What this task involves >>
What lines of the data include the string "determine"? Copy them all.
Start of Information provided
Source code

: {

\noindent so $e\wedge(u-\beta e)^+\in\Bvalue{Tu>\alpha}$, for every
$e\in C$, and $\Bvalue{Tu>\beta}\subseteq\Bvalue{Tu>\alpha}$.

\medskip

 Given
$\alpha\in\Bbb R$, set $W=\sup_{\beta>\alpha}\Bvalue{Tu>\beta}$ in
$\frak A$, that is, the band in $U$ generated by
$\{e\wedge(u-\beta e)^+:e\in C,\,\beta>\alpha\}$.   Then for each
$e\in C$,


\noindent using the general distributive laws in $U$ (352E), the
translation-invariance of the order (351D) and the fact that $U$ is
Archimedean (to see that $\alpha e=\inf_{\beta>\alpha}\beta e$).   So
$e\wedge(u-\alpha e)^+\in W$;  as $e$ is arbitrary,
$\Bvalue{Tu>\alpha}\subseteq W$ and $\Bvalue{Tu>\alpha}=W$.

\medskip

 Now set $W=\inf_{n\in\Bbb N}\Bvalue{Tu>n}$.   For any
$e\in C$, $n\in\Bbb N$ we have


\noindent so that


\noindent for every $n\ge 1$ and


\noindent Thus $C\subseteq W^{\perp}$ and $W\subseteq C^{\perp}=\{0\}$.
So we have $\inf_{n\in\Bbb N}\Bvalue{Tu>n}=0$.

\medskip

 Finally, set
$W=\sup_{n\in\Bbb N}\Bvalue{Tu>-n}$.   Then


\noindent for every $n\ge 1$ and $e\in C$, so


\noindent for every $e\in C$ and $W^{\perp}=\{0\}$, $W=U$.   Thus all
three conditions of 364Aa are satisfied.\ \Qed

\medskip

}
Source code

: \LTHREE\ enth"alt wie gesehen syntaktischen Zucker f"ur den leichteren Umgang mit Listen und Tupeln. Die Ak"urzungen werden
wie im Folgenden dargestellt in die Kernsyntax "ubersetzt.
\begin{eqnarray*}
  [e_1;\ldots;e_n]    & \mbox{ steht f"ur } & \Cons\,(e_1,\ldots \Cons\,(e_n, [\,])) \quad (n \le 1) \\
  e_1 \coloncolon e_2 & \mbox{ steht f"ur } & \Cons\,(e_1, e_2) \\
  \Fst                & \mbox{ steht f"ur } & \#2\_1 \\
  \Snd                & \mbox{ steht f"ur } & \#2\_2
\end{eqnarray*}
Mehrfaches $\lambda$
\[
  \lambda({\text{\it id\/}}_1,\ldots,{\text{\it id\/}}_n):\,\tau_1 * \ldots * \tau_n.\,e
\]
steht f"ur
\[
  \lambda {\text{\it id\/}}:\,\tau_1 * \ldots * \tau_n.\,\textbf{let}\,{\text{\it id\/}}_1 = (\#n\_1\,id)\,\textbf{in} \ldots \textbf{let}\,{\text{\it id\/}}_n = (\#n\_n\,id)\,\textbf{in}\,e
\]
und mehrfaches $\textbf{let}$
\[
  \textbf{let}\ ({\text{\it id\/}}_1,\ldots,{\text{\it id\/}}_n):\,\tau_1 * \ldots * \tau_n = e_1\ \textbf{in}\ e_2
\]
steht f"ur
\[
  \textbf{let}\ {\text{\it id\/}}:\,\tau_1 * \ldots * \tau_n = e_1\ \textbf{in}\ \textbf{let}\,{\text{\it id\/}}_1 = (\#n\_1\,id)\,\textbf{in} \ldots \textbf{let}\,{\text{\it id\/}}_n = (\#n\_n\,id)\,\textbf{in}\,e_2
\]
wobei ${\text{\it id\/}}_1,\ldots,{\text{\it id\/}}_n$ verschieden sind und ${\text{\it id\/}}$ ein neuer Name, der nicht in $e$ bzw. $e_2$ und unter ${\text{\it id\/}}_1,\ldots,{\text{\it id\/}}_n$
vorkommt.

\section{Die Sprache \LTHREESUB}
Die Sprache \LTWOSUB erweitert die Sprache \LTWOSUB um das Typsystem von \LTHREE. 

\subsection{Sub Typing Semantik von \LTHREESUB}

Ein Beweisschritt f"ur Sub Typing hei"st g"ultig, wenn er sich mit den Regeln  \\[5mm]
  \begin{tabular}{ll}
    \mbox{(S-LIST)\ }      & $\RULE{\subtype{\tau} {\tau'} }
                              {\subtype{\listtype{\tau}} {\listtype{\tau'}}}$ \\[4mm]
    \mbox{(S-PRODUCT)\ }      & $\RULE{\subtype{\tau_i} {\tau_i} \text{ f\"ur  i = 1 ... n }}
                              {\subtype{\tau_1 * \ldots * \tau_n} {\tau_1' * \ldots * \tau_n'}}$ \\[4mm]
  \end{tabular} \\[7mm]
End of Information provided
Start of Information provided
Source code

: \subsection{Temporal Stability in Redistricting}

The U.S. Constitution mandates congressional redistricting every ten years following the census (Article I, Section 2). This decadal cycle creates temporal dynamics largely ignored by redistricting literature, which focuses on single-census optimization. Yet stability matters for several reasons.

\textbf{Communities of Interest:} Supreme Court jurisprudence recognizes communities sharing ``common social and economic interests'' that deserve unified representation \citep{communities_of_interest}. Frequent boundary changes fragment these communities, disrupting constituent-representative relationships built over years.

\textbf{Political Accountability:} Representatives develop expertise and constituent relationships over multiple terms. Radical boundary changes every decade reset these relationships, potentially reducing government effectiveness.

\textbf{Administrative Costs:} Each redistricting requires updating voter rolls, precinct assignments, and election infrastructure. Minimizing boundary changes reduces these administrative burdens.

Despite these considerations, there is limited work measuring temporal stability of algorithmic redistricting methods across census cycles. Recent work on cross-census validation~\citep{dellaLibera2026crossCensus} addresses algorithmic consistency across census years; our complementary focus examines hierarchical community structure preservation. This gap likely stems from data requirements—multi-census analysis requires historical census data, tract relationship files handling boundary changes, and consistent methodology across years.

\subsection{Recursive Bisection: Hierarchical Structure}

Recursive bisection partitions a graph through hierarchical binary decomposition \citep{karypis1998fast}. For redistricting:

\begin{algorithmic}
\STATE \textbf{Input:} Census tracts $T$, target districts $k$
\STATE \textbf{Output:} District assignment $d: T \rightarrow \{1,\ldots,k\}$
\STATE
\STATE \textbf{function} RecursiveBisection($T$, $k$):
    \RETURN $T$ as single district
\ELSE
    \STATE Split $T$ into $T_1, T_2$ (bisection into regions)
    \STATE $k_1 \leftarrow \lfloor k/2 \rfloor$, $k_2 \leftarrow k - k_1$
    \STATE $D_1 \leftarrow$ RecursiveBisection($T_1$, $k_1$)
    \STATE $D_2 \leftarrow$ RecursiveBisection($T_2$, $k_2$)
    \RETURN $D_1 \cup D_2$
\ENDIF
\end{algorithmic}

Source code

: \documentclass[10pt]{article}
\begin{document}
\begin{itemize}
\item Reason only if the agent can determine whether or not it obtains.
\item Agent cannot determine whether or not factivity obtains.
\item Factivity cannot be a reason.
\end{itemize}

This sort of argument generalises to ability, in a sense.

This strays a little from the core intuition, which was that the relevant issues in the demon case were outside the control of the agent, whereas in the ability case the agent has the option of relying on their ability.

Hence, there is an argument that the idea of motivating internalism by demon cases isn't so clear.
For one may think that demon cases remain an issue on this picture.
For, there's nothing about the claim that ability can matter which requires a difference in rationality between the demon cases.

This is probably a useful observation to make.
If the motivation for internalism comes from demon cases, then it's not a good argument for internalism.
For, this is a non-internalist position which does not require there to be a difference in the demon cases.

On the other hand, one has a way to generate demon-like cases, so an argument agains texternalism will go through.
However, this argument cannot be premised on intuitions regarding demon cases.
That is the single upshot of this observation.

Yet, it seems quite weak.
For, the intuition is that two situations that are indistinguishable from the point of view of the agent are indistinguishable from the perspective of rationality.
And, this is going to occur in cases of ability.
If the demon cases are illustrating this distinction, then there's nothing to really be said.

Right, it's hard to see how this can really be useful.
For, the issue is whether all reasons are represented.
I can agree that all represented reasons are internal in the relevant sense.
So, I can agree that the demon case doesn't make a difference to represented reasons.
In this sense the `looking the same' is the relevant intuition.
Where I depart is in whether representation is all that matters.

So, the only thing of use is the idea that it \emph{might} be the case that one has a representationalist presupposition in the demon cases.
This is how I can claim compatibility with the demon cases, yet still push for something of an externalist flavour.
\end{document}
End of Information provided
Completed exercise >>
\item Reason only if the agent can determine whether or not it obtains.
\item Agent cannot determine whether or not factivity obtains.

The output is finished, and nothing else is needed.